O sistema actual de Segurança Social está a caminho da banacarrota. Medina Carreira e tantos outros já o disseram dezenas de vezes. O caminho tem que passar por – com maior ou menor progressividade – complementar o sistema público com um sistema privado de gestão e pensões de reforma. O dinheiro investido em PPR’s não tem a mesma liquidez que um depósito a prazo ou um fundo de investimento. Só pode ser acedido antes da reforma em circunstâncias muito especiais. Não pode ser utilizado para comprar carro, casa, ou ir de férias. Por esta razão, mesmo que apenas haja uma reafectação dos níveis de poupança inicial, isso em si já é bom.

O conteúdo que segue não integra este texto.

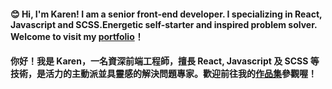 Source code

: #### 😊 Hi, I'm Karen! I am a senior front-end developer. I specializing in React, Javascript and SCSS.Energetic self-starter and inspired problem solver. Welcome to visit my [portfolio](https://lthong.github.io/react-web-projects)！

#### 你好！我是 Karen，一名資深前端工程師，擅長 React, Javascript 及 SCSS 等技術，是活力的主動派並具靈感的解決問題專家。歡迎前往我的[作品集](https://lthong.github.io/react-web-projects)參觀喔！



<!--
**lthong/lthong** is a ✨ _special_ ✨ repository because its `README.md` (this file) appears on your GitHub profile.

Here are some ideas to get you started:

- 🔭 I’m currently working on ...
- 🌱 I’m currently learning ...
- 👯 I’m looking to collaborate on ...
- 🤔 I’m looking for help with ...
- 💬 Ask me about ...
- 📫 How to reach me: ...
- 😄 Pronouns: ...
- ⚡ Fun fact: ...
-->
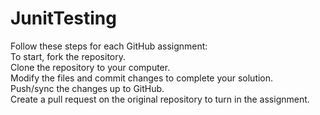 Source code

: JunitTesting
============

Follow these steps for each GitHub assignment:<br>
To start, fork the repository.<br>
Clone the repository to your computer.<br>
Modify the files and commit changes to complete your solution.<br>
Push/sync the changes up to GitHub.<br>
Create a pull request on the original repository to turn in the assignment.<br>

E isto é, como diz MAF no final, o pagamento de um “prémio” por uma poupança já existente. Mas é pagar um prémio para “converter” essa poupança já existente numa poupança que tem certas regras e que ajuda a diminuir a dependência face ao Estado. No limite – e em termos puramente teóricos – uma subida na taxa de poupança (via benefício fiscal) pode levar a que o consumo aumente e a poupança global diminua (a poupança com benefícios não pode diminuir). Isto acontece se o “efeito rendimento” for superior ao “efeito substituição” no agregado. O efeito substituição faz o consumo baixar porque está relativamente mais “caro” face à poupança, que é relativamente mais atractiva com os benefícios fiscais. O efeito rendimento faz o consumo subir (se for um “bem normal”) porque os benefícios fiscais fazem aumentar o rendimento real do agregado. Se este aumento for suficientemente grande, o consumo pode aumentar, apesar de o incentivo na margem ser para uma diminuição nele.

A mudança de atitudes dos portugueses, nomeadamente a caminho de uma maior "autonomização", passa por certo tipo de políticas. Menos Estado, mas também um Estado certo, que onde existe emite sinais que apontem para caminhos virtuosos e que promovam o "bem comum". E a consciencialização de que parte da reforma de cada um deve ser descontada de forma directa é uma etapa urgente. É que todos sabemos que quando uma certa aversão à eficiência reina supostamente em defesa de uma certa equidade, o sistema colapsa e todos ficam iguais, mas na miséria.

PS: Como refere LP nos comentários ao artigo citado, seria urgente inserir no programa lectivo uma formação minima em finanças, para que o jovem saiba minimamente pensar sobre onde e como investir o dinheiro. Mas no sistema de ensino há muita coisa que devia ser inserida, e isso não cabe aqui.